The focus of this project is to better understand the chemistry of peroxy radicals, RO2, which are the critical intermediates following the oxidation of primary emissions. For example, CH3O2, the simplest organic peroxy radical, is formed from the oxidation of methane, an important greenhouse gas, yet there have been no measurements of the concentration of this molecule in the atmosphere. Peroxy radicals react quickly with nitric oxide, NO, a major emission from traffic and other industry, to form NO2, which is rapidly photolysed by sunlight leading to ozone formation, which is harmful to humans and ecosystems.
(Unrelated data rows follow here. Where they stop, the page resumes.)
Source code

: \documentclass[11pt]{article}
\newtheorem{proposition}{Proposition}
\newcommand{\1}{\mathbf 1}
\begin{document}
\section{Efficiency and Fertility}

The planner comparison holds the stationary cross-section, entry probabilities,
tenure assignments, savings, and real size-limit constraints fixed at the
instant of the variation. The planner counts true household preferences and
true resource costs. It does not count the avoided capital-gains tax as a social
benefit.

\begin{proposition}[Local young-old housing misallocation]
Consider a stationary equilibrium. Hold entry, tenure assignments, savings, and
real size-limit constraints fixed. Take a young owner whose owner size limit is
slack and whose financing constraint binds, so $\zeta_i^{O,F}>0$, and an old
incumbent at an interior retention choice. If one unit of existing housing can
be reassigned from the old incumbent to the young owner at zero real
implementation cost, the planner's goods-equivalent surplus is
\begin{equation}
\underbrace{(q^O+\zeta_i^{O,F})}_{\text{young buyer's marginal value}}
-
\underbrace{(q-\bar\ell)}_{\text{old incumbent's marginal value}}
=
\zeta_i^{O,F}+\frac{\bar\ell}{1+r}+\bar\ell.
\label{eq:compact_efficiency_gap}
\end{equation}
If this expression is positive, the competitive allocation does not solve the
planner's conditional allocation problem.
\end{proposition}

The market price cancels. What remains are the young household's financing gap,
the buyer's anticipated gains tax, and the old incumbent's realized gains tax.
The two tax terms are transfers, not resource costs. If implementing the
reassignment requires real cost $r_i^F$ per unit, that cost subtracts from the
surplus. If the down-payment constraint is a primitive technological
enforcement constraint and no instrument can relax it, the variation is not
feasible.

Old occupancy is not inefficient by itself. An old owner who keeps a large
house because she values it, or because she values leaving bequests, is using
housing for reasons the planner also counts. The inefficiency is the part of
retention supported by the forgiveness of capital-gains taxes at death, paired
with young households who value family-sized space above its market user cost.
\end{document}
In addition, oxidation of more functionalised volatile organic compounds, for example aromatic and carbonyl species, leads to more complex peroxy radicals, which can undergo novel and poorly understood chemistry, for example rapid autooxidation to form highly oxidised molecules (HOMs) which have low vapour pressures and rapidly condense to form SOA. However, there are no measurements of these functionalised RO2, and their kinetics are poorly characterised, yet they form the critical link between emissions and harmful secondary particulate matter.

The project is a combination of fieldwork, laboratory studies and numerical modelling, and have the following specific objectives:

(1) Development of a new field instrument, based on the FAGE technique, to make the first ever measurements of CH3O2 in the atmosphere. We have already developed a laboratory prototype with the required sensitivity and selectivity. Following commissioning, the instrument will be deployed in collaborative field campaigns in both clean and polluted environments (for example as part of the Clean Air Program) to make measurements alongside OH and HO2 radicals, OH reactivity (the rate at which OH is removed from the atmosphere) and the sum of peroxy radicals (measured using the ROxLIF method)
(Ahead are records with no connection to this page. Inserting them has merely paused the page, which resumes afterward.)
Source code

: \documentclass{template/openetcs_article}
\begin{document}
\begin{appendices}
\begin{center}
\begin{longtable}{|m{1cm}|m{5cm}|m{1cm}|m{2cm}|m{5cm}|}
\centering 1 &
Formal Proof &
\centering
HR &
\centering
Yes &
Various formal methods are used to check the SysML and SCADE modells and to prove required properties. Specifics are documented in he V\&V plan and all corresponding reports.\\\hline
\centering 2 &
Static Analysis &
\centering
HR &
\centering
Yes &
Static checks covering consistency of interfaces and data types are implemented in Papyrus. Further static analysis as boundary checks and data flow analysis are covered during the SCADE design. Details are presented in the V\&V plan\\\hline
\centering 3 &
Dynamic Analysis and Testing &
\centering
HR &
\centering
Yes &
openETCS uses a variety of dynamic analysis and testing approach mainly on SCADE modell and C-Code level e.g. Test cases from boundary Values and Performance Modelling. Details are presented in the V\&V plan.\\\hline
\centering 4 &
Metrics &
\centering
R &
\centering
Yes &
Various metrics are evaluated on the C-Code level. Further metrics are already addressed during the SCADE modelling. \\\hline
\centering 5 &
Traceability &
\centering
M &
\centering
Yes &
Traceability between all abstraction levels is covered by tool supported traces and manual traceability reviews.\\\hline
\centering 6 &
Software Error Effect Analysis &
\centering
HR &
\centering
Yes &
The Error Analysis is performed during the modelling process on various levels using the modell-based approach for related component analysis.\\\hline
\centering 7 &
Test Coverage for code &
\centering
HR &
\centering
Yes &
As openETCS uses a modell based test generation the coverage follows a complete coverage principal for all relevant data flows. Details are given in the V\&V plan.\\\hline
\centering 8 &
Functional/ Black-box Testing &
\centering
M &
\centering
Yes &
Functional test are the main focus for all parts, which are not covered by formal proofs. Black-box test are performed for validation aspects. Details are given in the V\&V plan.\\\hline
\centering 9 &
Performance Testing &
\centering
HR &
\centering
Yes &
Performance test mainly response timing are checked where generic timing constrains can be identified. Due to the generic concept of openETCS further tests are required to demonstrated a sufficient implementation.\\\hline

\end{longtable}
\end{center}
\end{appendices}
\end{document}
(2) Making use of our laboratory facilities, for example the Highly Instrumented Reactor for Atmospheric Chemistry (HIRAC), in which individual VOCs can be photo-oxidised under controlled conditions, a range of peroxy radicals will be generated and detected using the ROxLIF technique. The focus will be on the generation of functionalised RO2, in order to further develop their detection, to study over a wide range of NOx their chemical kinetics, which are assumed in models to be similar to those of simple RO2 species (but may not be the case), and to explore the links with HOMs via autooxidation and the formation of SOA.

(3) Perform analysis and interpretation of field and laboratory data and perform numerical modelling. The model will incorporate the Master Chemical Mechanism, which contains 17,000 reactions and 7,000 species, and will be used to calculate the concentrations of peroxy radicals for comparison with measurements. In this way it is possible to quantitatively evaluate how well the chemistry of RO2 is understood.
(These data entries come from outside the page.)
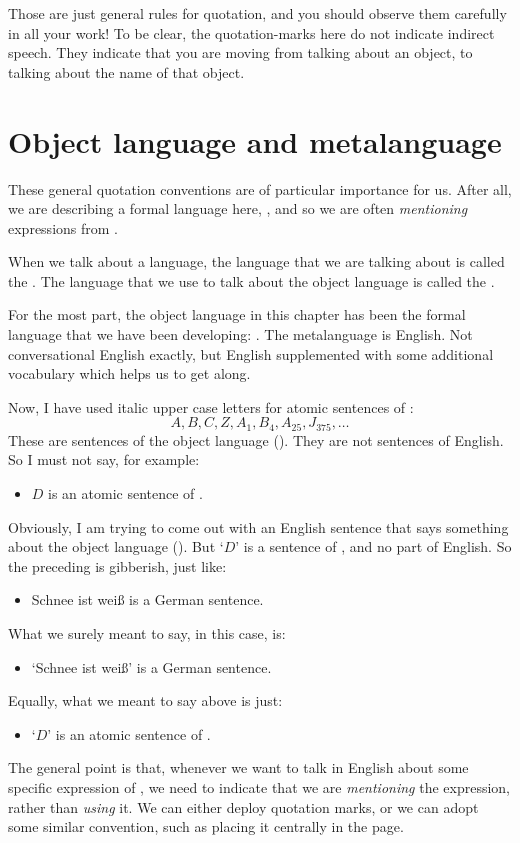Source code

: Those are just general rules for quotation, and you should observe them carefully in all your work! To be clear, the quotation-marks here do not indicate indirect speech. They indicate that you are moving from talking about an object, to talking about the name of that object.


\section{Object language and metalanguage}
These general quotation conventions are of particular importance for us. After all, we are describing a formal language here, \TFL, and so we are often \emph{mentioning} expressions from \TFL. 

When we talk about a language, the language that we are talking about is called the . The language that we use to talk about the object language is called the .
\label{def.metalanguage}

For the most part, the object language in this chapter has been the formal language that we have been developing: \TFL. The metalanguage is English. Not conversational English exactly, but English supplemented with some additional vocabulary which helps us to get along.

Now, I have used italic upper case letters for atomic sentences of \TFL:
	$$A, B, C, Z, A_1, B_4, A_{25}, J_{375},…$$
These are sentences of the object language (\TFL). They are not sentences of English. So I must not say, for example:
	\begin{itemize}
		\item $D$ is an atomic sentence of \TFL.
	\end{itemize}
Obviously, I am trying to come out with an English sentence that says something about the object language (\TFL). But `$D$' is a sentence of \TFL, and no part of English. So the preceding is gibberish, just like:
	\begin{itemize}
		\item Schnee ist weiß is a German sentence.
	\end{itemize}
What we surely meant to say, in this case, is:
	\begin{itemize}
		\item `Schnee ist weiß' is a German sentence.
	\end{itemize}
Equally, what we meant to say above is just:
	\begin{itemize}
		\item `$D$' is an atomic sentence of \TFL.
	\end{itemize}
The general point is that, whenever we want to talk in English about some specific expression of \TFL, we need to indicate that we are \emph{mentioning} the expression, rather than \emph{using} it. We can either deploy quotation marks, or we can adopt some similar convention, such as  placing it centrally in the page.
The research will lead to an improved representation of chemical oxidation mechanisms in models that are used for the prediction of future changes in climate and air quality. The student will benefit from using a wide range of instrumentation (lasers, optics, vacuum and gas handling, data acquisition, electronics) and modelling tools, and by working with expert investigators will receive advanced technical training and enhance their skills base considerably. The Leeds FAGE instrumentation is part of the National Centre for Atmospheric Science. There is scope for further collaboration with atmospheric scientists in Leeds and elsewhere.